Task brief
Exactly the lines from the start of the entries through the line with "25\% travel to Raleigh" are required in the output, with no pictures among them.

━━━━━━

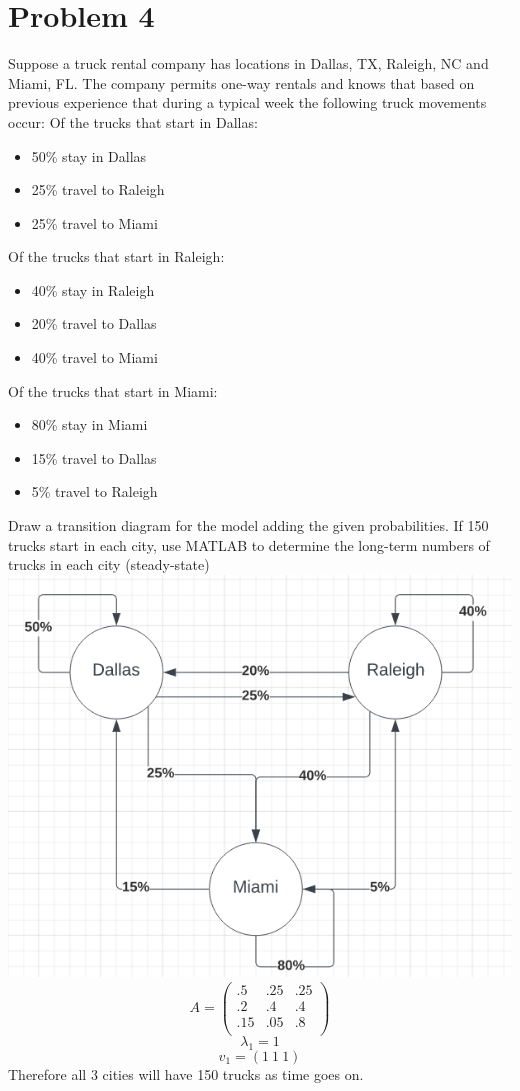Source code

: \documentclass{article}
\begin{document}
\section*{Problem 4}
Suppose a truck rental company has locations in Dallas, TX, Raleigh, NC and Miami, FL. The company permits one-way rentals and knows that based on previous
experience that during a typical week the following truck movements occur:
Of the trucks that start in Dallas:\begin{itemize}
    \item 50\% stay in Dallas
\item 25\% travel to Raleigh
\item 25\% travel to Miami
\end{itemize}
Of the trucks that start in Raleigh:\begin{itemize}
\item 40\% stay in Raleigh
\item 20\% travel to Dallas
\item 40\% travel to Miami
\end{itemize}
Of the trucks that start in Miami:\begin{itemize}
\item 80\% stay in Miami
\item 15\% travel to Dallas
\item 5\% travel to Raleigh
\end{itemize}
Draw a transition diagram for the model adding the given probabilities. If 150
trucks start in each city, use MATLAB to determine the long-term numbers of trucks
in each city (steady-state)\newline\includegraphics[scale=.5]{Pictures/image_2023-04-06_133826624.png} $$A=\begin{pmatrix}.5 & .25 & .25\\ .2 & .4 & .4 \\ .15 & .05 & .8\\
\end{pmatrix}$$ $$\lambda_1=1$$ $$v_1=(1\ 1\ 1)$$ Therefore all 3 cities will have 150 trucks as time goes on.
\end{document}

━━━━━━

Exercise result
Source code

: \documentclass{article}
\begin{document}
\section*{Problem 4}
Suppose a truck rental company has locations in Dallas, TX, Raleigh, NC and Miami, FL. The company permits one-way rentals and knows that based on previous
experience that during a typical week the following truck movements occur:
Of the trucks that start in Dallas:\begin{itemize}
    \item 50\% stay in Dallas
\item 25\% travel to Raleigh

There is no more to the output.